→ **Exercise objective**
Whatever the records say, repeat them exactly as given.

→ **Records supplied**
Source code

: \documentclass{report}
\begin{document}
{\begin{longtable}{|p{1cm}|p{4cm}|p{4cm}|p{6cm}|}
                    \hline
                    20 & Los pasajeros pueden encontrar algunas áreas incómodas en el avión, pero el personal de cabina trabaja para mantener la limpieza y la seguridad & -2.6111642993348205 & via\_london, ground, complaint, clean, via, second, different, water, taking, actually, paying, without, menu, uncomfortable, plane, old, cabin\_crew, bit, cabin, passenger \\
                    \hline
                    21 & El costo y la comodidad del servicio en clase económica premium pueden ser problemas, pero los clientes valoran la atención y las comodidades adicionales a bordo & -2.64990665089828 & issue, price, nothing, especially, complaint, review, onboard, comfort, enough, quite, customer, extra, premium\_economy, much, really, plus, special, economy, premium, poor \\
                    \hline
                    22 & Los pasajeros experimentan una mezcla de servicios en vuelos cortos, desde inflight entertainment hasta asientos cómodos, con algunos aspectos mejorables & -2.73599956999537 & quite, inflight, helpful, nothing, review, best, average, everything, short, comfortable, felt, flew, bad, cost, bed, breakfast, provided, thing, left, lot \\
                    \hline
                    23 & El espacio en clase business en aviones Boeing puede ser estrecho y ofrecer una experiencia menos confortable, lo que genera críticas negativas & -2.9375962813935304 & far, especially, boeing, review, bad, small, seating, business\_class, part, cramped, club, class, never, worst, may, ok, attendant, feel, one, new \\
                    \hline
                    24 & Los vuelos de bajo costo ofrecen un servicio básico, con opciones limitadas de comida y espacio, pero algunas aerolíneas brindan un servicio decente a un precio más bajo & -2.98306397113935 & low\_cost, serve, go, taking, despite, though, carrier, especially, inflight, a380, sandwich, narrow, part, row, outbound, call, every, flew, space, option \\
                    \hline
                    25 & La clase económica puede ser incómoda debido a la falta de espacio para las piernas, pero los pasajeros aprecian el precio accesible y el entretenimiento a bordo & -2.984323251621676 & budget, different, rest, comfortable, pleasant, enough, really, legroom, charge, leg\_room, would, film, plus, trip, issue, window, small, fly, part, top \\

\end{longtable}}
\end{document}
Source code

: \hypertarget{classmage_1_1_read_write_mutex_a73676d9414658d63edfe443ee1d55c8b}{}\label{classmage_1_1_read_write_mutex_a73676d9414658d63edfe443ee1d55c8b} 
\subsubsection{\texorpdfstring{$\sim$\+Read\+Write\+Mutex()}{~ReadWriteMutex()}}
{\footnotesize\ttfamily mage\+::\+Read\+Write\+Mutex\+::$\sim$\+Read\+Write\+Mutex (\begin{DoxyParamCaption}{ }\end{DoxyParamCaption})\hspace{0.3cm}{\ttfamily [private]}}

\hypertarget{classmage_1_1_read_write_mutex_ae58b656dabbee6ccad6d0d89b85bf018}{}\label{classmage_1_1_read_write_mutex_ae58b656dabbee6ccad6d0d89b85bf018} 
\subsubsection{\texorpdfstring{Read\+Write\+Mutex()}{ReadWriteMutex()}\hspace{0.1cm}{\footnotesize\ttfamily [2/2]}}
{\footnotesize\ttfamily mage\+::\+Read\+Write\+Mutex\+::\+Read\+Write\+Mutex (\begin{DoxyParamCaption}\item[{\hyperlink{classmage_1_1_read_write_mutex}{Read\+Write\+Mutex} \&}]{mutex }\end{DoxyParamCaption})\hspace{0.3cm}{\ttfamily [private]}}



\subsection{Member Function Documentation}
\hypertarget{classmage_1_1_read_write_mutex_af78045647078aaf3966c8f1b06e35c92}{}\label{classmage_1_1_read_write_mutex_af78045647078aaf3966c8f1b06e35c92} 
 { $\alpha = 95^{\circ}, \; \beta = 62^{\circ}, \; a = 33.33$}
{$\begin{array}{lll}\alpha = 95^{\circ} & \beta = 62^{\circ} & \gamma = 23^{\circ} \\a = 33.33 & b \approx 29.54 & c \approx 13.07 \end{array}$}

→ **Solution for this problem**
Source code

: \documentclass{report}
\begin{document}
{\begin{longtable}{|p{1cm}|p{4cm}|p{4cm}|p{6cm}|}
                    \hline
                    20 & Los pasajeros pueden encontrar algunas áreas incómodas en el avión, pero el personal de cabina trabaja para mantener la limpieza y la seguridad & -2.6111642993348205 & via\_london, ground, complaint, clean, via, second, different, water, taking, actually, paying, without, menu, uncomfortable, plane, old, cabin\_crew, bit, cabin, passenger \\
                    \hline
                    21 & El costo y la comodidad del servicio en clase económica premium pueden ser problemas, pero los clientes valoran la atención y las comodidades adicionales a bordo & -2.64990665089828 & issue, price, nothing, especially, complaint, review, onboard, comfort, enough, quite, customer, extra, premium\_economy, much, really, plus, special, economy, premium, poor \\
                    \hline
                    22 & Los pasajeros experimentan una mezcla de servicios en vuelos cortos, desde inflight entertainment hasta asientos cómodos, con algunos aspectos mejorables & -2.73599956999537 & quite, inflight, helpful, nothing, review, best, average, everything, short, comfortable, felt, flew, bad, cost, bed, breakfast, provided, thing, left, lot \\
                    \hline
                    23 & El espacio en clase business en aviones Boeing puede ser estrecho y ofrecer una experiencia menos confortable, lo que genera críticas negativas & -2.9375962813935304 & far, especially, boeing, review, bad, small, seating, business\_class, part, cramped, club, class, never, worst, may, ok, attendant, feel, one, new \\
                    \hline
                    24 & Los vuelos de bajo costo ofrecen un servicio básico, con opciones limitadas de comida y espacio, pero algunas aerolíneas brindan un servicio decente a un precio más bajo & -2.98306397113935 & low\_cost, serve, go, taking, despite, though, carrier, especially, inflight, a380, sandwich, narrow, part, row, outbound, call, every, flew, space, option \\
                    \hline
                    25 & La clase económica puede ser incómoda debido a la falta de espacio para las piernas, pero los pasajeros aprecian el precio accesible y el entretenimiento a bordo & -2.984323251621676 & budget, different, rest, comfortable, pleasant, enough, really, legroom, charge, leg\_room, would, film, plus, trip, issue, window, small, fly, part, top \\

\end{longtable}}
\end{document}
Source code

: \hypertarget{classmage_1_1_read_write_mutex_a73676d9414658d63edfe443ee1d55c8b}{}\label{classmage_1_1_read_write_mutex_a73676d9414658d63edfe443ee1d55c8b} 
\subsubsection{\texorpdfstring{$\sim$\+Read\+Write\+Mutex()}{~ReadWriteMutex()}}
{\footnotesize\ttfamily mage\+::\+Read\+Write\+Mutex\+::$\sim$\+Read\+Write\+Mutex (\begin{DoxyParamCaption}{ }\end{DoxyParamCaption})\hspace{0.3cm}{\ttfamily [private]}}

\hypertarget{classmage_1_1_read_write_mutex_ae58b656dabbee6ccad6d0d89b85bf018}{}\label{classmage_1_1_read_write_mutex_ae58b656dabbee6ccad6d0d89b85bf018} 
\subsubsection{\texorpdfstring{Read\+Write\+Mutex()}{ReadWriteMutex()}\hspace{0.1cm}{\footnotesize\ttfamily [2/2]}}
{\footnotesize\ttfamily mage\+::\+Read\+Write\+Mutex\+::\+Read\+Write\+Mutex (\begin{DoxyParamCaption}\item[{\hyperlink{classmage_1_1_read_write_mutex}{Read\+Write\+Mutex} \&}]{mutex }\end{DoxyParamCaption})\hspace{0.3cm}{\ttfamily [private]}}



\subsection{Member Function Documentation}
\hypertarget{classmage_1_1_read_write_mutex_af78045647078aaf3966c8f1b06e35c92}{}\label{classmage_1_1_read_write_mutex_af78045647078aaf3966c8f1b06e35c92} 
 { $\alpha = 95^{\circ}, \; \beta = 62^{\circ}, \; a = 33.33$}
{$\begin{array}{lll}\alpha = 95^{\circ} & \beta = 62^{\circ} & \gamma = 23^{\circ} \\a = 33.33 & b \approx 29.54 & c \approx 13.07 \end{array}$}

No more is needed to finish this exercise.